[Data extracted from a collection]
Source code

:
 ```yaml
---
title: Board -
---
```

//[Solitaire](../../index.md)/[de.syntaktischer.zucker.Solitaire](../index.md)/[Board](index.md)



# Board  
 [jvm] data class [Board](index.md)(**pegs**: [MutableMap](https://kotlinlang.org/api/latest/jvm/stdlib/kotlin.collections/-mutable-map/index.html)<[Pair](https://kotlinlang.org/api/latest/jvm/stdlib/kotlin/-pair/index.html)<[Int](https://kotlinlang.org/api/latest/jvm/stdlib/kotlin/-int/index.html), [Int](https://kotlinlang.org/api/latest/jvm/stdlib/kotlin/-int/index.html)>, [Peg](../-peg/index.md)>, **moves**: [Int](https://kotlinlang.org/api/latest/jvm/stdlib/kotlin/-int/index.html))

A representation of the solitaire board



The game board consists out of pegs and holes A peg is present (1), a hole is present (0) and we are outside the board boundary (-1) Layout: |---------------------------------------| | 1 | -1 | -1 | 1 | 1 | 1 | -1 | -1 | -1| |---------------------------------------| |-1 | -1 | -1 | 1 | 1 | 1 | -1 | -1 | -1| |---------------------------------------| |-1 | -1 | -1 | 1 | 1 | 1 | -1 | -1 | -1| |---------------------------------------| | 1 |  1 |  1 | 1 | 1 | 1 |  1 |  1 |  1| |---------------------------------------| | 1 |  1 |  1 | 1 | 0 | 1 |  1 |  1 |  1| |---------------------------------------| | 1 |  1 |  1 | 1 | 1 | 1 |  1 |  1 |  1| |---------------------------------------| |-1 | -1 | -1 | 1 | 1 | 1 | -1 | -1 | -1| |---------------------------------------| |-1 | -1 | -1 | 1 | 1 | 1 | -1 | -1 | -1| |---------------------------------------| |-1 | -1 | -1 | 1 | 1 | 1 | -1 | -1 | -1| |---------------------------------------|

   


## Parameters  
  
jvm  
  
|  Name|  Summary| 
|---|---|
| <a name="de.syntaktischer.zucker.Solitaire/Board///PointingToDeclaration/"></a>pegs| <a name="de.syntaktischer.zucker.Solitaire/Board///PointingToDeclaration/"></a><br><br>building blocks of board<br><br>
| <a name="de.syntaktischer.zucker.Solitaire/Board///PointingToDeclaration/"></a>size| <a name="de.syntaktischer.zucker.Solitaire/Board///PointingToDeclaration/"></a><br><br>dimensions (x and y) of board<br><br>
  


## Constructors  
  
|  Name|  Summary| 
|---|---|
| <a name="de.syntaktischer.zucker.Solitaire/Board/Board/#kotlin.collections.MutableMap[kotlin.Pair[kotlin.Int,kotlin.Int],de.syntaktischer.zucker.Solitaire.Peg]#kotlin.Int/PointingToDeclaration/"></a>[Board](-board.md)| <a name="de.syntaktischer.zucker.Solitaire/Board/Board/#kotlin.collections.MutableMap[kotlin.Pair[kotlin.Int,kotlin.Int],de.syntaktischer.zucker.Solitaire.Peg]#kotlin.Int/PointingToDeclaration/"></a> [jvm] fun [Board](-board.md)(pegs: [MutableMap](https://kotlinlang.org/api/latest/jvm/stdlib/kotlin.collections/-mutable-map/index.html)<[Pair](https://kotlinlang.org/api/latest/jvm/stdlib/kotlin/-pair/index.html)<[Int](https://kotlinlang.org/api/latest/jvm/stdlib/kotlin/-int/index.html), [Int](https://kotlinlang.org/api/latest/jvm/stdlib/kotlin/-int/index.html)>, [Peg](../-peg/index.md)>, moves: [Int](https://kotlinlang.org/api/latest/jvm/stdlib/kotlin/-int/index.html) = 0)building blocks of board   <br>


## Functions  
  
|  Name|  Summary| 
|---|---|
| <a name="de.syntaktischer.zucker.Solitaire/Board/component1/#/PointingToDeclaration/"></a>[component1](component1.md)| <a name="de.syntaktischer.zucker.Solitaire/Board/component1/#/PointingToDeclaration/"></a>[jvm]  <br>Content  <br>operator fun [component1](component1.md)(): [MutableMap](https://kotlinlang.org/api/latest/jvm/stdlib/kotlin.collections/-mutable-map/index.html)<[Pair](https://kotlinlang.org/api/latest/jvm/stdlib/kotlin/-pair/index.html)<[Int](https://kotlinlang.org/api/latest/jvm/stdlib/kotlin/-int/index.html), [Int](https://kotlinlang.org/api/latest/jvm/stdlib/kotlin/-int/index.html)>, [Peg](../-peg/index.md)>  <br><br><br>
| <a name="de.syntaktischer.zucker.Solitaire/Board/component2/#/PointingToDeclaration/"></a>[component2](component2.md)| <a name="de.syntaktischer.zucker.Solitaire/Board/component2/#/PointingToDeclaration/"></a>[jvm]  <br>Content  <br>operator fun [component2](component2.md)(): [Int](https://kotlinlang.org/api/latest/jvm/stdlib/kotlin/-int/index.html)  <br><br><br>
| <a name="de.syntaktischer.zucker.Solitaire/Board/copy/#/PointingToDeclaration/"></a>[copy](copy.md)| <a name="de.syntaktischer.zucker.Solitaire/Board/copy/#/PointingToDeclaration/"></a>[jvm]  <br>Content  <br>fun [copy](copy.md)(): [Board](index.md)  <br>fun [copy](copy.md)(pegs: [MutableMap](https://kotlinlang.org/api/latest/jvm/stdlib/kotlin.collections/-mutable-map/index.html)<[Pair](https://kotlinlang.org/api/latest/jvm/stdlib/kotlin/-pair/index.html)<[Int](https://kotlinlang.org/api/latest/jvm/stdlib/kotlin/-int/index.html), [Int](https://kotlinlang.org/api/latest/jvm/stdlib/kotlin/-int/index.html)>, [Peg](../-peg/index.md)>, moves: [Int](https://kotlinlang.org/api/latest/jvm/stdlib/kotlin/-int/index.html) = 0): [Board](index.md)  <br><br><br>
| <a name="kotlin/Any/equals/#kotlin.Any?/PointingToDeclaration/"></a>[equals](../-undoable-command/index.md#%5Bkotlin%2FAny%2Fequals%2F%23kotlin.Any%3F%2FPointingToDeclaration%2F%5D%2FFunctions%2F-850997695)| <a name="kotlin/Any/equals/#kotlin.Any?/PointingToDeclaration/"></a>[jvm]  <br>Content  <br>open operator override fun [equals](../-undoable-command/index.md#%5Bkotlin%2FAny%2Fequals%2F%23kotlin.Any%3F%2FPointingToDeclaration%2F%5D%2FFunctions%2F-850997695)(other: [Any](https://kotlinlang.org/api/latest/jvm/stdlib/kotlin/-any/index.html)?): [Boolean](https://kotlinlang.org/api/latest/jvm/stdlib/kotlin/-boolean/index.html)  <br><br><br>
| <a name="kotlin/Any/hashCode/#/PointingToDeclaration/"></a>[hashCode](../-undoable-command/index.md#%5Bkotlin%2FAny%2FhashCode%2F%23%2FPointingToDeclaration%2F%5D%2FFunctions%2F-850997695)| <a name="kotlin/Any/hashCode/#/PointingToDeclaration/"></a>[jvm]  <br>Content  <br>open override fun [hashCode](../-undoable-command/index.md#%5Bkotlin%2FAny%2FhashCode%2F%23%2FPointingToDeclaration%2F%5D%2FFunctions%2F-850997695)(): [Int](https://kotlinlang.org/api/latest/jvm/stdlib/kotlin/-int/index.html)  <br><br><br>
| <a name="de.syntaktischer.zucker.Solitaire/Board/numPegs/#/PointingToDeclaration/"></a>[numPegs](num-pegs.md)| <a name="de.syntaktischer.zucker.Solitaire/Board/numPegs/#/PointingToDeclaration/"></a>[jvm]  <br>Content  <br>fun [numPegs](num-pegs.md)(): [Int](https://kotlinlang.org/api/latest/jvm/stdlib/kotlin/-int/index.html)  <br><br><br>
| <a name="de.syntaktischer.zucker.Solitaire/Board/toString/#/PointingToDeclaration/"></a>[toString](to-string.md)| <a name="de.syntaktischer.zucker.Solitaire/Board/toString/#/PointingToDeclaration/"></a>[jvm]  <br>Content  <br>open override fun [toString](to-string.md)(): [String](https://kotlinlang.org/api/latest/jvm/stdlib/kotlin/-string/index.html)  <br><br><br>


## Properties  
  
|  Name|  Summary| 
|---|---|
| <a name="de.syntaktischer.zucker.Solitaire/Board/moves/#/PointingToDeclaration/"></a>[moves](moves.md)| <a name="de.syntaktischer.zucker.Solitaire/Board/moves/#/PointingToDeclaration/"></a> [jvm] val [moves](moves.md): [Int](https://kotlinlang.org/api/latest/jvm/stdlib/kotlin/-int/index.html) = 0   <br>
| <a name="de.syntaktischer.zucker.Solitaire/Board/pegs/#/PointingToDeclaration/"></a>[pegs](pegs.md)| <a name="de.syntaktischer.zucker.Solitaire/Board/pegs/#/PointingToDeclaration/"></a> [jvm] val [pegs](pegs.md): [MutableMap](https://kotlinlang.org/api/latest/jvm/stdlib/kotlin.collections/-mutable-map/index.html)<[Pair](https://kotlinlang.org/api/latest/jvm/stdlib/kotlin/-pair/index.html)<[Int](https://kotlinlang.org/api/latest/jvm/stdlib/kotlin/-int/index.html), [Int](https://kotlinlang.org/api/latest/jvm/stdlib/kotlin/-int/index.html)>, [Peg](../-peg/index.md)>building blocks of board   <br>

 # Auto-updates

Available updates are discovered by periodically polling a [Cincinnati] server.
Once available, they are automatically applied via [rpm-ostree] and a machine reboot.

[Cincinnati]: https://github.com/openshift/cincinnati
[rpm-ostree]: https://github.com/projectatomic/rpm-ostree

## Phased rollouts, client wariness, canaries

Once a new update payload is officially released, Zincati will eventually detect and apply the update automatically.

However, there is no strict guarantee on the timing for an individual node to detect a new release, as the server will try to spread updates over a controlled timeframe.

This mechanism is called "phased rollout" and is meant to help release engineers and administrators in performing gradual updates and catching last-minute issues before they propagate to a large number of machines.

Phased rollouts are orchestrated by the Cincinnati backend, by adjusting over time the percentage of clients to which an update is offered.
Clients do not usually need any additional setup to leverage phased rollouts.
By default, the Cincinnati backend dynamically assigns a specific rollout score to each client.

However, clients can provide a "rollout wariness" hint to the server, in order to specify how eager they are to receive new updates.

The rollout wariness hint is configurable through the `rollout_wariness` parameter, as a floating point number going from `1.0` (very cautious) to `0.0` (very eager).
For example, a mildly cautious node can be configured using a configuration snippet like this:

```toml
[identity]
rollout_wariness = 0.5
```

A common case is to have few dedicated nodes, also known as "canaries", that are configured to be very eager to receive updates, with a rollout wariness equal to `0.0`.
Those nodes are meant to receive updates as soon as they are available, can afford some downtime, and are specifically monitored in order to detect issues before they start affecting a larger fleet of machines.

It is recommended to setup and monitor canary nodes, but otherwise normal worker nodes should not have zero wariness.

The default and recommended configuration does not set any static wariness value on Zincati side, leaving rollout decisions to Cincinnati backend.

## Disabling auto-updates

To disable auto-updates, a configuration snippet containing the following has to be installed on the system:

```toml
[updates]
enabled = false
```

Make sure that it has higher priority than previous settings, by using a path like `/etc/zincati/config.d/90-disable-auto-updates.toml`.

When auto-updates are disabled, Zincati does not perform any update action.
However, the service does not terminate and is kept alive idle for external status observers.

◆ **What is needed**
Copy out all lines above holding "canaries".

◆ **Response**
## Phased rollouts, client wariness, canaries
A common case is to have few dedicated nodes, also known as "canaries", that are configured to be very eager to receive updates, with a rollout wariness equal to `0.0`.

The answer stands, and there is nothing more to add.